Recorded data:
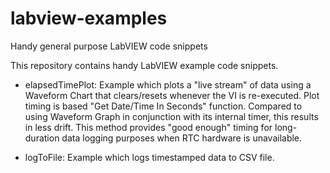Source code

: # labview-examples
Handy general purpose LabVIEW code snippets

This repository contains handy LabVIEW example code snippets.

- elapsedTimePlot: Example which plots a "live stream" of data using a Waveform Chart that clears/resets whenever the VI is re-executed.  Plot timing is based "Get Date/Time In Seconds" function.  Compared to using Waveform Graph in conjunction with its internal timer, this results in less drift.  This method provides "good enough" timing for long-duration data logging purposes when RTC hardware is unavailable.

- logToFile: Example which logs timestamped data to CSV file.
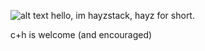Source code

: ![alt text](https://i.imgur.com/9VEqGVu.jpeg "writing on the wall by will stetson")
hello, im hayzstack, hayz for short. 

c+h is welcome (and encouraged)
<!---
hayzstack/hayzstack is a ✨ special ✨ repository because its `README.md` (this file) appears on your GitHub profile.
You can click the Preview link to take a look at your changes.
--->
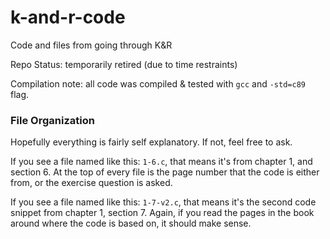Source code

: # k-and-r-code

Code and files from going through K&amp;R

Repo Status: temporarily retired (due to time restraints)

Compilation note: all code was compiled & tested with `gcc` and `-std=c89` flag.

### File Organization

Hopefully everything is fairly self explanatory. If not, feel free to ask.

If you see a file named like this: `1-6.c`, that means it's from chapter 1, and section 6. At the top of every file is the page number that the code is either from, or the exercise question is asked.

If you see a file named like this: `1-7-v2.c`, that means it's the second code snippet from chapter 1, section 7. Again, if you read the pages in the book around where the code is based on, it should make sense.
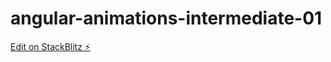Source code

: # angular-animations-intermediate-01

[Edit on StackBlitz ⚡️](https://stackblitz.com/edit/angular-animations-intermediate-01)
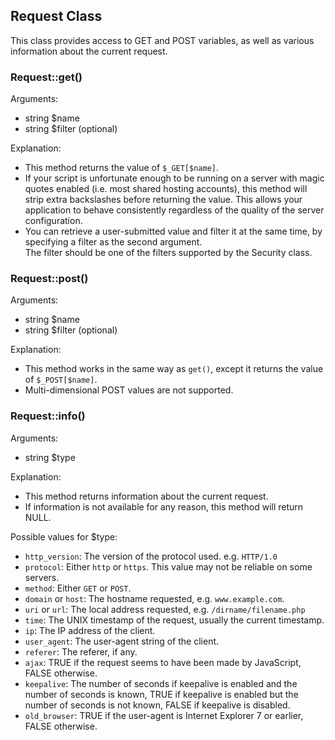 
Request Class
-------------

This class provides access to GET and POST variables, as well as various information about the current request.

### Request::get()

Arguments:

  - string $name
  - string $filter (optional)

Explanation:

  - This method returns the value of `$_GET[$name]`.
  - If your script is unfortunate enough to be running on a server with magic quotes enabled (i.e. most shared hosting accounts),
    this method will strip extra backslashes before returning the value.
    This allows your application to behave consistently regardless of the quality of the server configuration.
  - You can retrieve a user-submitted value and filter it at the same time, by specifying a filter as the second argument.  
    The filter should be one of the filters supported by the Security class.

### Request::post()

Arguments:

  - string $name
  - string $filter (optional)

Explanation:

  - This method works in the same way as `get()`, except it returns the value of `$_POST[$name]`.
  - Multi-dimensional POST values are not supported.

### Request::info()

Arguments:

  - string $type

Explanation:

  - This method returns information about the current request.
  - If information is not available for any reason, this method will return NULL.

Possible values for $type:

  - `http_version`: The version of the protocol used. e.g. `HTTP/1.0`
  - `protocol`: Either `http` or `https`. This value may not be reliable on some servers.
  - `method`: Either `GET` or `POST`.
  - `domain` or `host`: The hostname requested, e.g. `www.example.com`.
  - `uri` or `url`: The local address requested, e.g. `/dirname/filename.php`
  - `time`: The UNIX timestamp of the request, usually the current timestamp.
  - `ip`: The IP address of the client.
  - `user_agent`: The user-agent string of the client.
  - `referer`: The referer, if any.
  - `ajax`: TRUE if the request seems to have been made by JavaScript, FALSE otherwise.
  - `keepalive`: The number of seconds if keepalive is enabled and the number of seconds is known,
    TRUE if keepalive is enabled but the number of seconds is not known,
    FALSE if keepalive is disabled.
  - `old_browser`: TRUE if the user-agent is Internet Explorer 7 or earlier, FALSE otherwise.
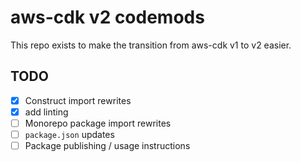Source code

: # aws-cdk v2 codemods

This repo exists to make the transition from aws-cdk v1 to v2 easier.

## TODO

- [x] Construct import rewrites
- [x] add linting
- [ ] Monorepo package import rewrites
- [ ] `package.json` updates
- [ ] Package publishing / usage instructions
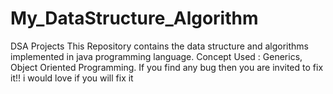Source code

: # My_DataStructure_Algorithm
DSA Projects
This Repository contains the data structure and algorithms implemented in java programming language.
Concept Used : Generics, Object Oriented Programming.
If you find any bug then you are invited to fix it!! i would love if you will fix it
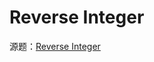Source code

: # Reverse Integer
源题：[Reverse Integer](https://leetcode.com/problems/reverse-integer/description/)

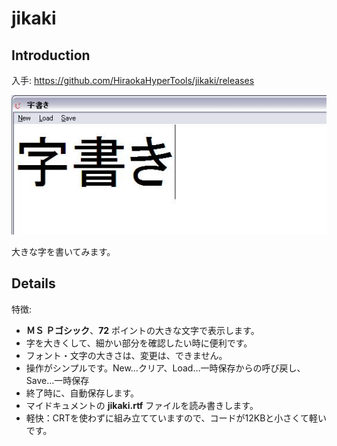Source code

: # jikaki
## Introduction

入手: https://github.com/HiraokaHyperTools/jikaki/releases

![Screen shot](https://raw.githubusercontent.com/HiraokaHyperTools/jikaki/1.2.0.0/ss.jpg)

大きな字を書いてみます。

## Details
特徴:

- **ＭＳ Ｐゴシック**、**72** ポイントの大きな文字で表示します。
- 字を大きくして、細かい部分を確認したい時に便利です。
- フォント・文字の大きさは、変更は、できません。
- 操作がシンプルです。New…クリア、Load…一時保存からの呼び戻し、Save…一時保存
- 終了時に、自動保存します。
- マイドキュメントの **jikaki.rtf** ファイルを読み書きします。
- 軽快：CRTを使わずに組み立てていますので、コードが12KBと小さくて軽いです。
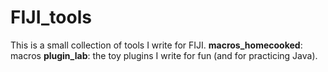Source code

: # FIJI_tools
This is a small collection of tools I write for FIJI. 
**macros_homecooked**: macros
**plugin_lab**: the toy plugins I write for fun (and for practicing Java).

---

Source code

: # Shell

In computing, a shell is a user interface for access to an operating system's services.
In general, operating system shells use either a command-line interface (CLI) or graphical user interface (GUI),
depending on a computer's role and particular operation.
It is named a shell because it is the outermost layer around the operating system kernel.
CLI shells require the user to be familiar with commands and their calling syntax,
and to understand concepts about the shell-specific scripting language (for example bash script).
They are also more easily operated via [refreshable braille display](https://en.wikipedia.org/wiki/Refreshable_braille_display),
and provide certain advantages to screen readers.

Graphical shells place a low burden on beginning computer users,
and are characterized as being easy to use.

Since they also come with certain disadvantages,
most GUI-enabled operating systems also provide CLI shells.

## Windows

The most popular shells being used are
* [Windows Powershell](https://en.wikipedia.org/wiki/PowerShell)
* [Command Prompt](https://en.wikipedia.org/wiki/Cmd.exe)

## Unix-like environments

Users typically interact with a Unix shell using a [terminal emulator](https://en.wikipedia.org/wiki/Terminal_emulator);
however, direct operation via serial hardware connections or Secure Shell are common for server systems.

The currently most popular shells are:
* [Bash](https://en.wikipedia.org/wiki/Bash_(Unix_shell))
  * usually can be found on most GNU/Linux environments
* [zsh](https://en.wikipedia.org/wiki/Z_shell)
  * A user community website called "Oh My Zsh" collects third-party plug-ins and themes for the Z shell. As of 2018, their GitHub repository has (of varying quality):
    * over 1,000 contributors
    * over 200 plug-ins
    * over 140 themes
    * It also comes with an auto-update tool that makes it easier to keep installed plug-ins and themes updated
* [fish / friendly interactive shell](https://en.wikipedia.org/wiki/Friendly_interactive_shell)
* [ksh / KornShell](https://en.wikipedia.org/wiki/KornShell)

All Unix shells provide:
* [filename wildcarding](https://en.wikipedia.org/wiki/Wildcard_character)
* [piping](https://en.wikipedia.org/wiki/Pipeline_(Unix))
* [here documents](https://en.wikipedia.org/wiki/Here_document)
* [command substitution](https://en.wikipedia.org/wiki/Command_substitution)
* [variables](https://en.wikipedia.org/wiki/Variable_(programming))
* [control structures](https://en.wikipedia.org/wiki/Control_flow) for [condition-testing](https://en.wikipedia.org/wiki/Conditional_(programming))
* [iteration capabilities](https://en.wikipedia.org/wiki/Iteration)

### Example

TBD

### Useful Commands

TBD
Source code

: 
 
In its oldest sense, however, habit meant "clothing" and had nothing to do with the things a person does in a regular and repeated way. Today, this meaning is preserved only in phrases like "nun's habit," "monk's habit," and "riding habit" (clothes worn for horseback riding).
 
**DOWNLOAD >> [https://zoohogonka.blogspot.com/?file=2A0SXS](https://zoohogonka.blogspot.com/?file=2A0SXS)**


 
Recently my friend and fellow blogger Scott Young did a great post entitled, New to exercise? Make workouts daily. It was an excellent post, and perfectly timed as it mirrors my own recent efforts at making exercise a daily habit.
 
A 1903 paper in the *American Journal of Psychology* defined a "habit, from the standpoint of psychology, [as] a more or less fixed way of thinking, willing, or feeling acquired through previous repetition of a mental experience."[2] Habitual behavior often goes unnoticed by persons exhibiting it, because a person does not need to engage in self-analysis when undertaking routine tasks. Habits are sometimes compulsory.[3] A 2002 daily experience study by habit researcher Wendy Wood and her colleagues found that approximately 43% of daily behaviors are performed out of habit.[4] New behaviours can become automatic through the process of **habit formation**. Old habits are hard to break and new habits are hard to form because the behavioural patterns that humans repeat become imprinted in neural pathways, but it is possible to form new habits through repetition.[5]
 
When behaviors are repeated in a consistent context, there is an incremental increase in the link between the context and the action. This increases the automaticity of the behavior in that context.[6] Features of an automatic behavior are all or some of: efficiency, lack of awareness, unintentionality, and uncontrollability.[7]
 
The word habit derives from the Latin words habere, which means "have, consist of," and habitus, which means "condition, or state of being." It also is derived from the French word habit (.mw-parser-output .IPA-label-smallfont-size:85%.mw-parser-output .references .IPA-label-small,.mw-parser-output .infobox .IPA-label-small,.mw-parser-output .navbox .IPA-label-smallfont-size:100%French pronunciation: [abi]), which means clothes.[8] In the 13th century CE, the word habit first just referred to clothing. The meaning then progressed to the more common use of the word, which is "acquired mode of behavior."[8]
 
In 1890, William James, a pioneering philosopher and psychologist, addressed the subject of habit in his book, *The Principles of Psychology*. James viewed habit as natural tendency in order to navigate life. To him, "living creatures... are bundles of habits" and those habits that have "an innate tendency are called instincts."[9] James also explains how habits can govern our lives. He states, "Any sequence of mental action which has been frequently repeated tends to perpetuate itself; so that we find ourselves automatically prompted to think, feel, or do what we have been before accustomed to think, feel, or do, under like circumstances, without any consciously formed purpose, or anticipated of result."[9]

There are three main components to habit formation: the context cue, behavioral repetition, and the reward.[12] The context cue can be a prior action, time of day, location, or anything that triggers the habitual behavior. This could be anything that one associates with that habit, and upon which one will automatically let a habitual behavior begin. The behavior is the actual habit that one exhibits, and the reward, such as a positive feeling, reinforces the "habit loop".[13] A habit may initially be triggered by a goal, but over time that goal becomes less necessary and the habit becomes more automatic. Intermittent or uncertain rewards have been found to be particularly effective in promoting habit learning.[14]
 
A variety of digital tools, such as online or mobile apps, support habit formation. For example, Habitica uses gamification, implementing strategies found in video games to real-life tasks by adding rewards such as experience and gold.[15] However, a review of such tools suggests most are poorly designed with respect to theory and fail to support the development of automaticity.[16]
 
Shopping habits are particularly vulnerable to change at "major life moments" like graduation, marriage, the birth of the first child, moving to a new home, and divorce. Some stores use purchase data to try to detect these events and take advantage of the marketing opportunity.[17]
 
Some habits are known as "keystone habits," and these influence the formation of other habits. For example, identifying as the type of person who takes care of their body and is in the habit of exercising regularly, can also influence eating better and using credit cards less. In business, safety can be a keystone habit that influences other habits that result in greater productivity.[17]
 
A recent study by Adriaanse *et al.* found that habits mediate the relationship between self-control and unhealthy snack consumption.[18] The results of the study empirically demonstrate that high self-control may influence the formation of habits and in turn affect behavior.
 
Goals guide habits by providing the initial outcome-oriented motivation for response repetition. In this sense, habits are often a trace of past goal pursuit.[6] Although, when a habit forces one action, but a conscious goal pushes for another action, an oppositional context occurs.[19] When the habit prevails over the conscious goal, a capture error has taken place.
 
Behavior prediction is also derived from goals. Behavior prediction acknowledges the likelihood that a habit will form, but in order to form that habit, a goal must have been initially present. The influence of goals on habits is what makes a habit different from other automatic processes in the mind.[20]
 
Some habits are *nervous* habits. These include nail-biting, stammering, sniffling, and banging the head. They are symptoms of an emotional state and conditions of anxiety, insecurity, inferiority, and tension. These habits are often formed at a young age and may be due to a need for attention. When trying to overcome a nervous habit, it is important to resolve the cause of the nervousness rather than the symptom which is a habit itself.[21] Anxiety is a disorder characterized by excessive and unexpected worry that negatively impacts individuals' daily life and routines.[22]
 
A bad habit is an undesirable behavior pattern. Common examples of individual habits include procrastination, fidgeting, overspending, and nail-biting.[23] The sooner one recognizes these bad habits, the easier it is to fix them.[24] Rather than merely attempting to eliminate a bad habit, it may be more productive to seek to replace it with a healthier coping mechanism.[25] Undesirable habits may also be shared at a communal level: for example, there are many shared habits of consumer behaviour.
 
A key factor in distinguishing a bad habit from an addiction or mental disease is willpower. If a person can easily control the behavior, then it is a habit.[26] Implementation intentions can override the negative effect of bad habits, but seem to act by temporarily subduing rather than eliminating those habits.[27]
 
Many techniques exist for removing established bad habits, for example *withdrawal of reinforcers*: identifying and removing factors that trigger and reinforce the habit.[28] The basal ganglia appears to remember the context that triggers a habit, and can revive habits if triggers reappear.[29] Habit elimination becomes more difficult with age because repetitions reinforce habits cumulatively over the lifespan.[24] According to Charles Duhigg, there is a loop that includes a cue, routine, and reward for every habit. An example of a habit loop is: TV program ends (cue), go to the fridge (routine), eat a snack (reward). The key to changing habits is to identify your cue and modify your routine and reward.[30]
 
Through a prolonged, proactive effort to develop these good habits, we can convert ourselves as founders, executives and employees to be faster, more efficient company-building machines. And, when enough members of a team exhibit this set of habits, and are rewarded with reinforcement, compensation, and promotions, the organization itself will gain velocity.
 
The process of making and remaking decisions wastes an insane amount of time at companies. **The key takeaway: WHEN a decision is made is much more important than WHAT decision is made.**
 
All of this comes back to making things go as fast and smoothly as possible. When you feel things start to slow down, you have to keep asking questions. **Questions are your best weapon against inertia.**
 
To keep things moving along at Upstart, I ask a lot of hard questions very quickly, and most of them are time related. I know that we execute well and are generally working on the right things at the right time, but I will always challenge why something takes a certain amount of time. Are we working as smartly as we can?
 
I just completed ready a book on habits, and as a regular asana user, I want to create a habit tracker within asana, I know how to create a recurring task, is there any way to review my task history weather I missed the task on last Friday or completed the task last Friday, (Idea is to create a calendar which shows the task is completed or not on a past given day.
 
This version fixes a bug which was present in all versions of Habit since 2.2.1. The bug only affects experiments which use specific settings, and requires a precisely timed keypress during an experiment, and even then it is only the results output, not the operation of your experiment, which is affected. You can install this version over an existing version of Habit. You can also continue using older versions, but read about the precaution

**Exercise details**
Given the data above, transcribe exactly the lines from the one containing "JavaScript, FALSE otherwise." down to the one containing "TRUE if keepalive", and no others.

**Answer for this exercise**
  - `ajax`: TRUE if the request seems to have been made by JavaScript, FALSE otherwise.
  - `keepalive`: The number of seconds if keepalive is enabled and the number of seconds is known,
    TRUE if keepalive is enabled but the number of seconds is not known,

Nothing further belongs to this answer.